■ **EXTRACTED INFORMATION**
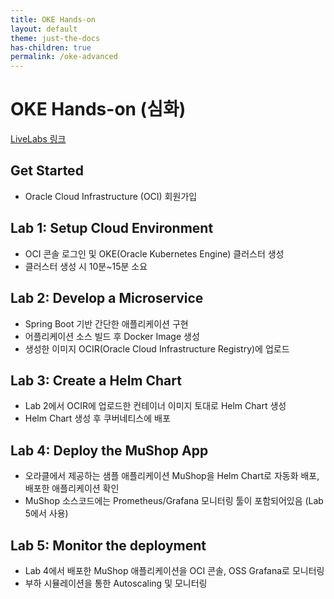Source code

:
 ```yaml
---
title: OKE Hands-on
layout: default
theme: just-the-docs
has-children: true
permalink: /oke-advanced
---
```


# OKE Hands-on (심화)

[LiveLabs 링크](https://apexapps.oracle.com/pls/apex/r/dbpm/livelabs/run-workshop?p210_wid=3206&p210_wec=&session=4354810289205)

## Get Started
- Oracle Cloud Infrastructure (OCI) 회원가입

## Lab 1: Setup Cloud Environment
- OCI 콘솔 로그인 및 OKE(Oracle Kubernetes Engine) 클러스터 생성
- 클러스터 생성 시 10분~15분 소요

## Lab 2: Develop a Microservice
- Spring Boot 기반 간단한 애플리케이션 구현
- 어플리케이션 소스 빌드 후 Docker Image 생성
- 생성한 이미지 OCIR(Oracle Cloud Infrastructure Registry)에 업로드

## Lab 3: Create a Helm Chart
- Lab 2에서 OCIR에 업로드한 컨테이너 이미지 토대로 Helm Chart 생성
- Helm Chart 생성 후 쿠버네티스에 배포

## Lab 4: Deploy the MuShop App
- 오라클에서 제공하는 샘플 애플리케이션 MuShop을 Helm Chart로 자동화 배포, 배포한 애플리케이션 확인
- MuShop 소스코드에는 Prometheus/Grafana 모니터링 툴이 포함되어있음 (Lab 5에서 사용)

## Lab 5: Monitor the deployment
- Lab 4에서 배포한 MuShop 애플리케이션을 OCI 콘솔, OSS Grafana로 모니터링
- 부하 시뮬레이션을 통한 Autoscaling 및 모니터링
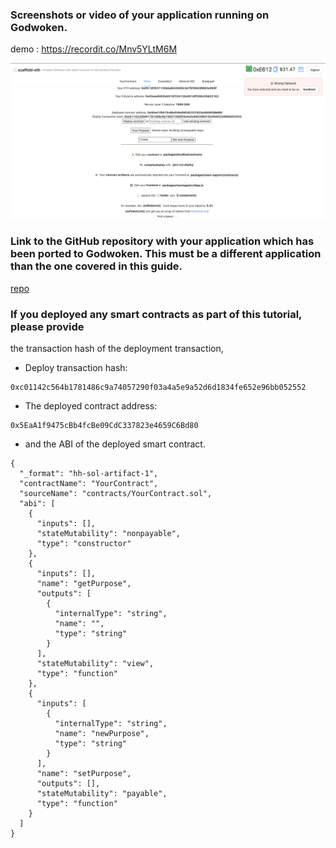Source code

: ### Screenshots or video of your application running on Godwoken.

demo : https://recordit.co/Mnv5YLtM6M

![node](../resource/07/CKB-resultPage.png)


### Link to the GitHub repository with your application which has been ported to Godwoken. This must be a different application than the one covered in this guide.

[repo](https://github.com/carmen0208/simple-eth-nervos-bridge)


### If you deployed any smart contracts as part of this tutorial, please provide 
the transaction hash of the deployment transaction, 

* Deploy transaction hash: 

```
0xc01142c564b1781486c9a74057290f03a4a5e9a52d6d1834fe652e96bb052552
```
* The deployed contract address:

```
0x5EaA1f9475cBb4fcBe09CdC337823e4659C6Bd80
```

* and the ABI of the deployed smart contract.

```
{
  "_format": "hh-sol-artifact-1",
  "contractName": "YourContract",
  "sourceName": "contracts/YourContract.sol",
  "abi": [
    {
      "inputs": [],
      "stateMutability": "nonpayable",
      "type": "constructor"
    },
    {
      "inputs": [],
      "name": "getPurpose",
      "outputs": [
        {
          "internalType": "string",
          "name": "",
          "type": "string"
        }
      ],
      "stateMutability": "view",
      "type": "function"
    },
    {
      "inputs": [
        {
          "internalType": "string",
          "name": "newPurpose",
          "type": "string"
        }
      ],
      "name": "setPurpose",
      "outputs": [],
      "stateMutability": "payable",
      "type": "function"
    }
  ]
}

```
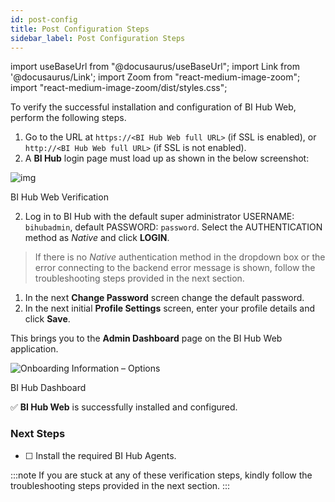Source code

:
 ```yaml
---
id: post-config
title: Post Configuration Steps
sidebar_label: Post Configuration Steps
---
```


import useBaseUrl from "@docusaurus/useBaseUrl";
import Link from '@docusaurus/Link';
import Zoom from "react-medium-image-zoom";
import "react-medium-image-zoom/dist/styles.css";

To verify the successful installation and configuration of BI Hub Web, perform the following steps.

1. Go to the URL at `https://<BI Hub Web full URL>` (if SSL is enabled), or `http://<BI Hub Web full URL>` (if SSL is not enabled).
1. A **BI Hub** login page must load up as shown in the below screenshot:
 <div class="center">
   <Zoom>
     <img alt="img" src={useBaseUrl('/doc-images/fig3_3-web-verification.png')}/>
   </Zoom>
   <p>BI Hub Web Verification</p>
 </div>
 
2. Log in to BI Hub with the default super administrator USERNAME: `bihubadmin`, default PASSWORD: `password`. Select the AUTHENTICATION method as *Native* and click **LOGIN**.
> If there is no *Native* authentication method in the dropdown box or the error connecting to the backend error message is shown, follow the troubleshooting steps provided in the next section.
1. In the next **Change Password** screen change the default password.
1. In the next initial **Profile Settings** screen, enter your profile details and click **Save**.

This brings you to the **Admin Dashboard** page on the BI Hub Web application.

<div class="center">
  <Zoom>
    <img alt="Onboarding Information – Options" src={useBaseUrl('doc-images/user-guide/on1.png')}/>
  </Zoom>
  <p>BI Hub Dashboard</p>
</div>

:white_check_mark: **BI Hub Web** is successfully installed and configured.

### Next Steps

- [ ] <Link to={useBaseUrl('#')}>Install the required BI Hub Agents</Link>.

:::note
If you are stuck at any of these verification steps, kindly follow the troubleshooting steps provided in the next section.
:::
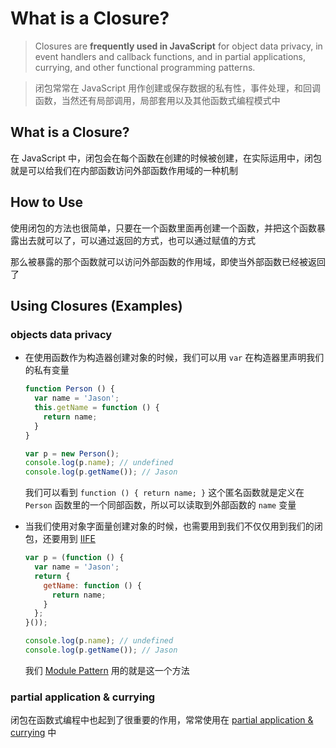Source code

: # What is a Closure?

> Closures are **frequently used in JavaScript** for object data privacy, in event handlers and callback functions, and in partial applications, currying, and other functional programming patterns.

> 闭包常常在 JavaScript 用作创建或保存数据的私有性，事件处理，和回调函数，当然还有局部调用，局部套用以及其他函数式编程模式中

## What is a Closure?

在 JavaScript 中，闭包会在每个函数在创建的时候被创建，在实际运用中，闭包就是可以给我们在内部函数访问外部函数作用域的一种机制

## How to Use

使用闭包的方法也很简单，只要在一个函数里面再创建一个函数，并把这个函数暴露出去就可以了，可以通过返回的方式，也可以通过赋值的方式

那么被暴露的那个函数就可以访问外部函数的作用域，即使当外部函数已经被返回了

## Using Closures (Examples)

### objects data privacy

- 在使用函数作为构造器创建对象的时候，我们可以用 `var` 在构造器里声明我们的私有变量

    ```javascript
    function Person () {
      var name = 'Jason';
      this.getName = function () {
        return name;
      }
    }
    
    var p = new Person();
    console.log(p.name); // undefined
    console.log(p.getName()); // Jason
    ```
    
    我们可以看到 `function () { return name; }` 这个匿名函数就是定义在 `Person` 函数里的一个同部函数，所以可以读取到外部函数的 `name` 变量

- 当我们使用对象字面量创建对象的时候，也需要用到我们不仅仅用到我们的闭包，还要用到 [IIFE](https://github.com/L-movingon/prepare-for-interview/blob/master/JavaScript/immediately-invoked-function-expression.md)

    ```javascript
    var p = (function () {
      var name = 'Jason';
      return {
        getName: function () {
          return name;
        }
      };
    }());
    
    console.log(p.name); // undefined
    console.log(p.getName()); // Jason
    ```
    
    我们 [Module Pattern](https://github.com/L-movingon/prepare-for-interview/blob/master/Books/JavaScript-Patterns/javascript-patterns-part-3.md#module-pattern) 用的就是这一个方法
    
### partial application & currying

闭包在函数式编程中也起到了很重要的作用，常常使用在 [partial application & currying](https://github.com/L-movingon/prepare-for-interview/blob/master/JavaScript/currying-vs-partial-application.md) 中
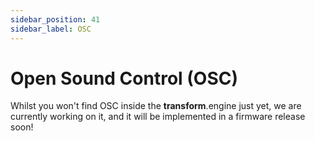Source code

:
 ```yaml
---
sidebar_position: 41
sidebar_label: OSC
---
```


# Open Sound Control (OSC)

Whilst you won't find OSC inside the **transform**.engine just yet, we are currently working on it,
and it will be implemented in a firmware release soon!
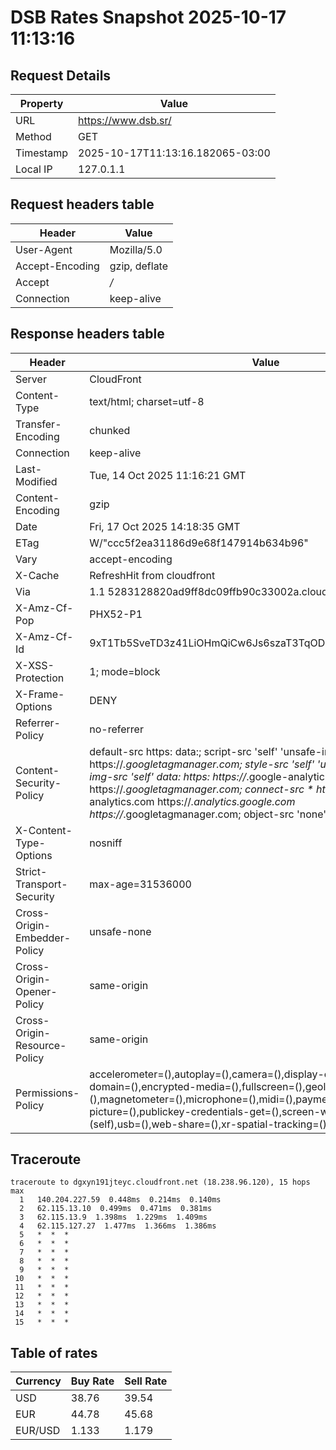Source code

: # DSB Rates Snapshot 2025-10-17 11:13:16
## Request Details

| Property | Value |
|----------|-------|
| URL | https://www.dsb.sr/ |
| Method | GET |
| Timestamp | 2025-10-17T11:13:16.182065-03:00 |
| Local IP | 127.0.1.1 |
    
## Request headers table

| Header | Value |
|--------|-------|
| User-Agent | Mozilla/5.0 |
| Accept-Encoding | gzip, deflate |
| Accept | */* |
| Connection | keep-alive |

    
## Response headers table
| Header | Value |
|--------|-------|
| Server | CloudFront |
| Content-Type | text/html; charset=utf-8 |
| Transfer-Encoding | chunked |
| Connection | keep-alive |
| Last-Modified | Tue, 14 Oct 2025 11:16:21 GMT |
| Content-Encoding | gzip |
| Date | Fri, 17 Oct 2025 14:18:35 GMT |
| ETag | W/"ccc5f2ea31186d9e68f147914b634b96" |
| Vary | accept-encoding |
| X-Cache | RefreshHit from cloudfront |
| Via | 1.1 5283128820ad9ff8dc09ffb90c33002a.cloudfront.net (CloudFront) |
| X-Amz-Cf-Pop | PHX52-P1 |
| X-Amz-Cf-Id | 9xT1Tb5SveTD3z41LiOHmQiCw6Js6szaT3TqODeTzNo9mFbzYZQCgQ== |
| X-XSS-Protection | 1; mode=block |
| X-Frame-Options | DENY |
| Referrer-Policy | no-referrer |
| Content-Security-Policy | default-src https: data:; script-src 'self' 'unsafe-inline' https://*.googletagmanager.com; style-src 'self' 'unsafe-inline' data:; img-src 'self' data: https: https://*.google-analytics.com https://*.googletagmanager.com; connect-src * https://*.google-analytics.com https://*.analytics.google.com https://*.googletagmanager.com; object-src 'none' |
| X-Content-Type-Options | nosniff |
| Strict-Transport-Security | max-age=31536000 |
| Cross-Origin-Embedder-Policy | unsafe-none |
| Cross-Origin-Opener-Policy | same-origin |
| Cross-Origin-Resource-Policy | same-origin |
| Permissions-Policy | accelerometer=(),autoplay=(),camera=(),display-capture=(),document-domain=(),encrypted-media=(),fullscreen=(),geolocation=(),gyroscope=(),magnetometer=(),microphone=(),midi=(),payment=(),picture-in-picture=(),publickey-credentials-get=(),screen-wake-lock=(),sync-xhr=(self),usb=(),web-share=(),xr-spatial-tracking=() |

## Traceroute 

```
traceroute to dgxyn191jteyc.cloudfront.net (18.238.96.120), 15 hops max
  1   140.204.227.59  0.448ms  0.214ms  0.140ms 
  2   62.115.13.10  0.499ms  0.471ms  0.381ms 
  3   62.115.13.9  1.398ms  1.229ms  1.409ms 
  4   62.115.127.27  1.477ms  1.366ms  1.386ms 
  5   *  *  * 
  6   *  *  * 
  7   *  *  * 
  8   *  *  * 
  9   *  *  * 
 10   *  *  * 
 11   *  *  * 
 12   *  *  * 
 13   *  *  * 
 14   *  *  * 
 15   *  *  * 

```


## Table of rates

| Currency | Buy Rate | Sell Rate |
|----------|----------|-----------|
| USD | 38.76 | 39.54 |
| EUR | 44.78 | 45.68 |
| EUR/USD | 1.133 | 1.179 |
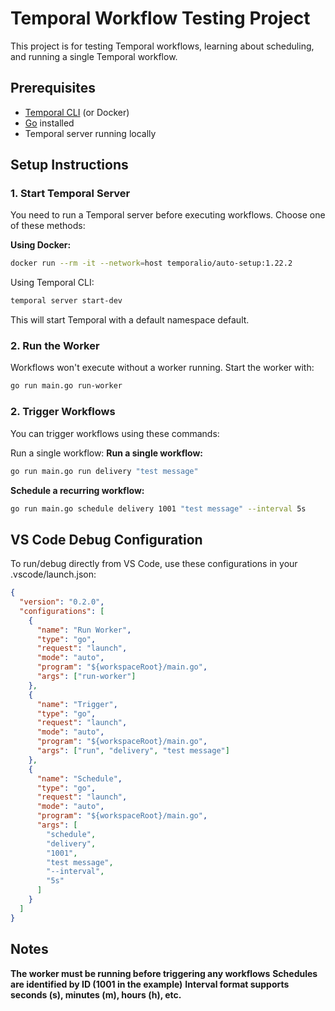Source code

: # Temporal Workflow Testing Project

This project is for testing Temporal workflows, learning about scheduling, and running a single Temporal workflow.

## Prerequisites

- [Temporal CLI](https://docs.temporal.io/cli) (or Docker)
- [Go](https://golang.org/dl/) installed
- Temporal server running locally

## Setup Instructions

### 1. Start Temporal Server

You need to run a Temporal server before executing workflows. Choose one of these methods:

**Using Docker:**

```bash
docker run --rm -it --network=host temporalio/auto-setup:1.22.2
```

Using Temporal CLI:

```bash
temporal server start-dev
```

This will start Temporal with a default namespace default.

### 2. Run the Worker

Workflows won't execute without a worker running. Start the worker with:

```bash
go run main.go run-worker
```

### 2. Trigger Workflows

You can trigger workflows using these commands:

Run a single workflow:
**Run a single workflow:**

```bash
go run main.go run delivery "test message"
```

**Schedule a recurring workflow:**

```bash
go run main.go schedule delivery 1001 "test message" --interval 5s
```

## VS Code Debug Configuration

To run/debug directly from VS Code, use these configurations in your .vscode/launch.json:

```json
{
  "version": "0.2.0",
  "configurations": [
    {
      "name": "Run Worker",
      "type": "go",
      "request": "launch",
      "mode": "auto",
      "program": "${workspaceRoot}/main.go",
      "args": ["run-worker"]
    },
    {
      "name": "Trigger",
      "type": "go",
      "request": "launch",
      "mode": "auto",
      "program": "${workspaceRoot}/main.go",
      "args": ["run", "delivery", "test message"]
    },
    {
      "name": "Schedule",
      "type": "go",
      "request": "launch",
      "mode": "auto",
      "program": "${workspaceRoot}/main.go",
      "args": [
        "schedule",
        "delivery",
        "1001",
        "test message",
        "--interval",
        "5s"
      ]
    }
  ]
}
```

## Notes

**The worker must be running before triggering any workflows**
**Schedules are identified by ID (1001 in the example)**
**Interval format supports seconds (s), minutes (m), hours (h), etc.**
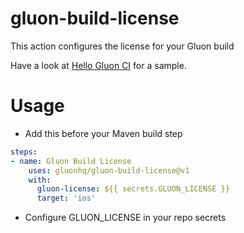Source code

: # gluon-build-license

This action configures the license for your Gluon build

Have a look at [Hello Gluon CI](https://github.com/gluonhq/hello-gluon-ci) for a sample.

# Usage

* Add this before your Maven build step

```yaml
steps:
- name: Gluon Build License
    uses: gluonhq/gluon-build-license@v1
    with:
      gluon-license: ${{ secrets.GLUON_LICENSE }} 
      target: 'ios'
```

* Configure GLUON_LICENSE in your repo secrets
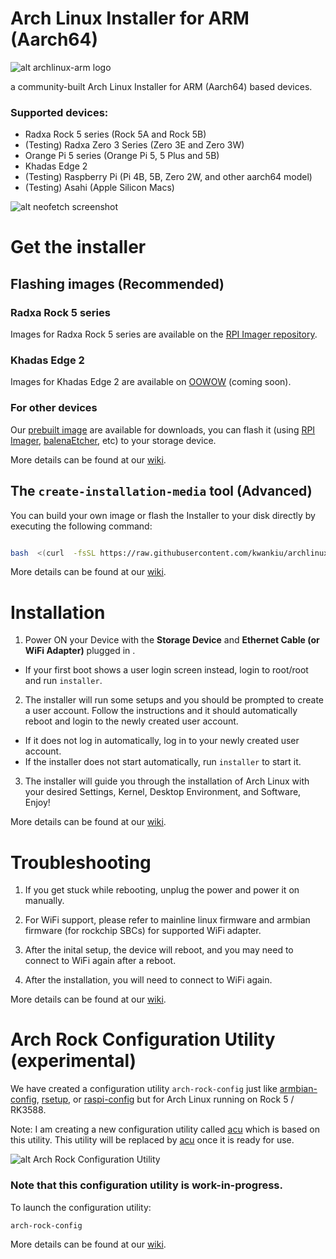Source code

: # Arch Linux Installer for ARM (Aarch64)

![alt archlinux-arm logo](https://archlinuxarm.org/public/images/alarm.png)

a community-built Arch Linux Installer for ARM (Aarch64) based devices.

### Supported devices:
- Radxa Rock 5 series (Rock 5A and Rock 5B)
- (Testing) Radxa Zero 3 Series (Zero 3E and Zero 3W)
- Orange Pi 5 series (Orange Pi 5, 5 Plus and 5B)
- Khadas Edge 2
- (Testing) Raspberry Pi (Pi 4B, 5B, Zero 2W, and other aarch64 model)
- (Testing) Asahi (Apple Silicon Macs)

![alt neofetch screenshot](https://i.imgur.com/3ynZCthl.png)

# Get the installer

## Flashing images (Recommended)

### Radxa Rock 5 series

Images for Radxa Rock 5 series are available on the [RPI Imager repository](https://forum.radxa.com/t/i-made-a-community-images-repository-for-rpi-imager/20080).

### Khadas Edge 2

Images for Khadas Edge 2 are available on [OOWOW](https://docs.khadas.com/software/oowow/getting-started) (coming soon).

### For other devices
Our [prebuilt image](https://github.com/kwankiu/archlinux-installer-rock5/releases/latest) are available for downloads, you can flash it (using [RPI Imager](https://www.raspberrypi.com/software/), [balenaEtcher](https://etcher.balena.io/), etc) to your storage device.

  More details can be found at our [wiki](https://github.com/kwankiu/archlinux-installer-rock5/wiki/Get-the-installer).

## The `create-installation-media` tool (Advanced)

You can build your own image or flash the Installer to your disk directly by executing the following command:

```bash

bash  <(curl  -fsSL https://raw.githubusercontent.com/kwankiu/archlinux-installer-rock5/main/create-installation-media)

```

  More details can be found at our [wiki](https://github.com/kwankiu/archlinux-installer-rock5/wiki/Advanced).

# Installation

1. Power ON your Device with the **Storage Device** and **Ethernet Cable (or WiFi Adapter)** plugged in .  
- If your first boot shows a user login screen instead, login to root/root and run `installer`.

2. The installer will run some setups and you should be prompted to create a user account. Follow the instructions and it should automatically reboot and login to the newly created user account.
- If it does not log in automatically, log in to your newly created user account. 
- If the installer does not start automatically, run `installer` to start it.

3. The installer will guide you through the installation of Arch Linux with your desired Settings, Kernel, Desktop Environment, and Software, Enjoy!

More details can be found at our [wiki](https://github.com/kwankiu/archlinux-installer-rock5/wiki/Installation).

# Troubleshooting

1. If you get stuck while rebooting, unplug the power and power it on manually.

2. For WiFi support, please refer to mainline linux firmware and armbian firmware (for rockchip SBCs) for supported WiFi adapter.

3. After the inital setup, the device will reboot, and you may need to connect to WiFi again after a reboot.

4. After the installation, you will need to connect to WiFi again.

  More details can be found at our [wiki](https://github.com/kwankiu/archlinux-installer-rock5/wiki/General#troubleshooting).

# Arch Rock Configuration Utility (experimental)

We have created a configuration utility `arch-rock-config` just like [armbian-config](https://github.com/armbian/config), [rsetup](https://docs.radxa.com/en/radxa-os/rsetup/rsetup-tool), or [raspi-config](https://www.raspberrypi.com/documentation/computers/configuration.html) but for Arch Linux running on Rock 5 / RK3588.

Note: I am creating a new configuration utility called [acu](https://github.com/kwankiu/acu) which is based on this utility. This utility will be replaced by [acu](https://github.com/kwankiu/acu) once it is ready for use.

![alt Arch Rock Configuration Utility](https://i.imgur.com/bccc10d.png)

### Note that this configuration utility is work-in-progress.

  To launch the configuration utility:

```
arch-rock-config
```

More details can be found at our [wiki](https://github.com/kwankiu/archlinux-installer-rock5/wiki/General#troubleshooting).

■ **PROBLEM TO SOLVE**
Reply with exactly the lines from the one containing "# Arch Rock" to the last line of the material, inclusive, and with nothing more.

■ **RESPONSE AREA**
# Arch Rock Configuration Utility (experimental)

We have created a configuration utility `arch-rock-config` just like [armbian-config](https://github.com/armbian/config), [rsetup](https://docs.radxa.com/en/radxa-os/rsetup/rsetup-tool), or [raspi-config](https://www.raspberrypi.com/documentation/computers/configuration.html) but for Arch Linux running on Rock 5 / RK3588.

Note: I am creating a new configuration utility called [acu](https://github.com/kwankiu/acu) which is based on this utility. This utility will be replaced by [acu](https://github.com/kwankiu/acu) once it is ready for use.

![alt Arch Rock Configuration Utility](https://i.imgur.com/bccc10d.png)

### Note that this configuration utility is work-in-progress.

  To launch the configuration utility:

```
arch-rock-config
```

More details can be found at our [wiki](https://github.com/kwankiu/archlinux-installer-rock5/wiki/General#troubleshooting).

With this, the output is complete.